School Improvement in Maryland

Using the State Curriculum: Reading/ELA, Grade 8

Reading/ELA | Informational | Literary | Writing | Language | Listening | Speaking

Advanced/Gifted and Talented: An advanced/gifted and talented tool is an idea for a complex, multi-step instructional task that requires students to apply knowledge and skills of multiple objectives that support one indicator. Tasks require students to interpret, analyze, and evaluate text at an appropriate level of complexity and embed a variety of differentiation strategies to challenge advanced readers. Many of these strategies and activities can be adapted for use with all students.
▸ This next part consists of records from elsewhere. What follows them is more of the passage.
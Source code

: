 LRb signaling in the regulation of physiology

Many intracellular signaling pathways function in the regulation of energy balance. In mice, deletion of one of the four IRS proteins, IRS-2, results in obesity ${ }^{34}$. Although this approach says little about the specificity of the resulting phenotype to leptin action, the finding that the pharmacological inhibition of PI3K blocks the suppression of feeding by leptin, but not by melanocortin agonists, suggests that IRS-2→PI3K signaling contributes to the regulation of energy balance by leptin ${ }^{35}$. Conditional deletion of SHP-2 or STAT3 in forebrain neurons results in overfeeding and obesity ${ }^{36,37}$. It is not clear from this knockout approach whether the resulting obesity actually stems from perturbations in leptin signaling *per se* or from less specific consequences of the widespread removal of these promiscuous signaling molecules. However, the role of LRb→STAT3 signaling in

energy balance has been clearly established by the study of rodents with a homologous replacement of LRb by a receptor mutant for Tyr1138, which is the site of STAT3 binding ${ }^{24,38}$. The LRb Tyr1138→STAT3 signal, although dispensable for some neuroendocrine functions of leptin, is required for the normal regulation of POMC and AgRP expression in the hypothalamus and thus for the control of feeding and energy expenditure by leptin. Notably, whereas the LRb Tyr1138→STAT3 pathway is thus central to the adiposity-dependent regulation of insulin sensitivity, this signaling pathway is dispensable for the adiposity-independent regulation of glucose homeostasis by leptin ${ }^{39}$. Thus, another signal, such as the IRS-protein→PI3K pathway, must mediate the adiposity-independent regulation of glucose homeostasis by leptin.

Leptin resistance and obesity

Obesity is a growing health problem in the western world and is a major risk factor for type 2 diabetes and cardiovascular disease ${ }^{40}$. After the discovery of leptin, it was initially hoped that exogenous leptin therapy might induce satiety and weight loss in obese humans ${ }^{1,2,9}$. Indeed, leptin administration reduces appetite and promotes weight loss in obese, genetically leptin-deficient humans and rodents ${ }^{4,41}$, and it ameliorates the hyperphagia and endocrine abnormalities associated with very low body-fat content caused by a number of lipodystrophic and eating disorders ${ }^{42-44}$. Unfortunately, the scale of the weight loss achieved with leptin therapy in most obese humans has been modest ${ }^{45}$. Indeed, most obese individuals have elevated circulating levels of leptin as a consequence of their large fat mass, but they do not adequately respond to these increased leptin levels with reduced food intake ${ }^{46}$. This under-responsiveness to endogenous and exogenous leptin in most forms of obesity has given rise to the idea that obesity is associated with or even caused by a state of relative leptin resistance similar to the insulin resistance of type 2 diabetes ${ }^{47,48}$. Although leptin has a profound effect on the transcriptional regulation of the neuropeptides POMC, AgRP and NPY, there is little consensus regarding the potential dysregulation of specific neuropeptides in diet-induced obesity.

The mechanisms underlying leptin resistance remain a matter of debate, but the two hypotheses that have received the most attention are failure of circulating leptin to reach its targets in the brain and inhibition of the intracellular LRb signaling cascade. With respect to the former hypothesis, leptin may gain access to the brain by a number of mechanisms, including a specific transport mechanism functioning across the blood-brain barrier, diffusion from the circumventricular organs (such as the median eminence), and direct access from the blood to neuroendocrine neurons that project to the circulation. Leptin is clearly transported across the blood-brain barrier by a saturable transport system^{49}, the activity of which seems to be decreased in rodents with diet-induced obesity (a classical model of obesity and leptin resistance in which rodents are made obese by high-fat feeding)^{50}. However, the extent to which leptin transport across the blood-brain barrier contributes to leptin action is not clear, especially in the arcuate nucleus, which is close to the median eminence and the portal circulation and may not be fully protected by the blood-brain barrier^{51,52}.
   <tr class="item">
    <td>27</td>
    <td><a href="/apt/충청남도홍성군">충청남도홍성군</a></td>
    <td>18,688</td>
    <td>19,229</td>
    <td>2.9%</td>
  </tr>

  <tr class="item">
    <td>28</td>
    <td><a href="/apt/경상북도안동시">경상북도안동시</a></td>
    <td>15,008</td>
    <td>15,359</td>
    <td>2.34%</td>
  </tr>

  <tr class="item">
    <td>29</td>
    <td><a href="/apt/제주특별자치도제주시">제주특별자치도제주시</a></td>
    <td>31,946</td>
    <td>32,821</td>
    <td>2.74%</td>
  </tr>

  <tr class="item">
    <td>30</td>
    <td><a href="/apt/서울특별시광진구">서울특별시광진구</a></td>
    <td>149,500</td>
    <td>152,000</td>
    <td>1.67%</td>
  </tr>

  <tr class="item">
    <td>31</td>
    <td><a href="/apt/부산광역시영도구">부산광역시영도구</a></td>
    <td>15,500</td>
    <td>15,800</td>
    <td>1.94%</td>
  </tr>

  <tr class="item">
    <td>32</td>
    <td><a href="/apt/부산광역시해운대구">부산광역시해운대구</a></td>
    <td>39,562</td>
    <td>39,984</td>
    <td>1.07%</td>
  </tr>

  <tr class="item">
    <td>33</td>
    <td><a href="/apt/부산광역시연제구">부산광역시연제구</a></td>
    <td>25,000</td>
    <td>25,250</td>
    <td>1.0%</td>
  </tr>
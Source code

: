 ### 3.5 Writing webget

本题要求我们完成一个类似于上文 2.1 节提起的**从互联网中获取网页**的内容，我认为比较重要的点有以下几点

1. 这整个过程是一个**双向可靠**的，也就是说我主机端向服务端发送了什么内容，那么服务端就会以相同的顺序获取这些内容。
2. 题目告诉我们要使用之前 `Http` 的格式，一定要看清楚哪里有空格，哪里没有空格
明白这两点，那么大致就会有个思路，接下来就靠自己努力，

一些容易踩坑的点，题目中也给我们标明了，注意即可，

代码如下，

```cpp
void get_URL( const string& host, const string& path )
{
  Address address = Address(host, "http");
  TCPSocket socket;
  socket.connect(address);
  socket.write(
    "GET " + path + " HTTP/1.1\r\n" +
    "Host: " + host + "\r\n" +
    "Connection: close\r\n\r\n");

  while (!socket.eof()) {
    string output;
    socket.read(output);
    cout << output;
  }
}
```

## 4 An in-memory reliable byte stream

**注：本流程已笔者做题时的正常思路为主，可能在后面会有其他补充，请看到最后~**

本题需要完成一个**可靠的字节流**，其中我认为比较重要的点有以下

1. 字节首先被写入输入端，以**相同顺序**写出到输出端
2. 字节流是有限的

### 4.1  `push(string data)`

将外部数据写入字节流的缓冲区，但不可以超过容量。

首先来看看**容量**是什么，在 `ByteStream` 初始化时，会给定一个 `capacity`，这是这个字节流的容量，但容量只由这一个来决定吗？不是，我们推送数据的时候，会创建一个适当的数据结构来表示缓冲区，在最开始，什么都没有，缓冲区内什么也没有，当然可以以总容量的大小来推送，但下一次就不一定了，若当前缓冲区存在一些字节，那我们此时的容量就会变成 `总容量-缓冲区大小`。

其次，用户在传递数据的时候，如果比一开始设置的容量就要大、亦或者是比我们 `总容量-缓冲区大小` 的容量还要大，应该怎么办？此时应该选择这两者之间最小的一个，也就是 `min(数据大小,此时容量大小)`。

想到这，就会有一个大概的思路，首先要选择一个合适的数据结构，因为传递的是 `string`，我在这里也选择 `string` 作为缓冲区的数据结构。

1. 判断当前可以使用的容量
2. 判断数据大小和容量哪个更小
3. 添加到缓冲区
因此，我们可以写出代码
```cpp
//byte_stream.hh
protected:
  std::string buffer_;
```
Standard 3.0 Comprehension of Literary Text

Indicator 8. Read critically to evaluate literary texts

Objective c. Analyze and evaluate the relationship between a literary text and its historical, social, and/or political context

Other Objectives Addressed

a.Analyze and evaluate the plausibility of the plot and the credibility of the characters

Instructional Task

Students will read critically to evaluate how a literary text is a reflection of an author’s life and times. The students will use the historical-biographical approach to literary criticism to assume the role of a literary critic and write a review in which they evaluate whether the historical perspective of the text limits or enhances the author’s communication of the theme across time.

Development of Task

  1. The teacher will introduce the historical-biographical approach to literary criticism by posing the essential question: “How does my background influence my views?”
  2. The teacher will explain that all writers live within a social and historical context, and a writer's work often reflects the biases of the period that may pertain to social class, race, and gender. The teacher will explain that a reader can use the historical-biographical approach to analyze the historical, social, and political influences that shape a text.
  3. The teacher will select literary text of appropriate complexity that develops a theme within an historical setting, such as Lorraine Hansberry's play A Raisin in the Sun, Michael Schaara's novel The Killer Angels, Charles Dickens' novel A Tale of Two Cities, John Whittier's poem “Barbara Frietchie,” or Alfred Tennyson's poem “The Charge of the Light Brigade.”
  4. Before students read the selected literary text, the teacher will model the historical-biographical approach using a familiar text such as the “The Star-Spangled Banner:”
    1. Students will read the text and analyze the development of the narrative elements and theme.
    2. Students then will read a biography of Francis Scott Key and analyze how his profession, friendships, religious beliefs, and diplomacy led to his unique view (both physical and moral) of the Battle of Fort McHenry during the War of 1812. One biography may be found at the website of Fort McHenry:
    3. Students will analyze how Key's historical, social, and political context shaped the narrative elements and theme of his poem. The students will consider how Key's view of war and the British enemy shaped his choice of imagery, his characterization of the antagonists, and the plot elements he chose to include or leave out.
  5. The teacher will ask students to evaluate the plausibility of Key's account as it was shaped by his life and times:
    1. How would a different writer observing the same battle, such as a soldier, slave, or nurse, have used a different choice of tone, imagery, character development, and plot?
    2. Did Key's perspective limit or enhance his ability to communicate his theme to readers across time? In other words, does the National Anthem still resonate with Americans today? With you?
    3. How does your background affect your view of the poem? Are the setting and tone still powerful for today's readers?
    4. The teacher may also wish to have the students read an account of how the song became our National Anthem in 1931 in order to analyze how the Great Depression influenced its selection to represent our country's patriotism.
  6. During reading of the selected literary text, students will trace the development of the narrative elements and theme within the historical setting.
  7. After reading, students will research the author's life and times in and look for any biases prevalent in the culture of the time and how they are reflected in the text.
  8. Students will analyze how the author's background led to a unique perspective and shaped the literary elements the author used to develop the theme, including setting, characterization, plot, imagery, and tone (objective c).
  9. Students will evaluate the credibility of the characters as well as the plausibility of the narrative as it was shaped by the author's background (objective a).
  10. In a critical review, students will evaluate whether the historical-biographical perspective of the text limits or enhances the author's communication of the theme across time (evaluation).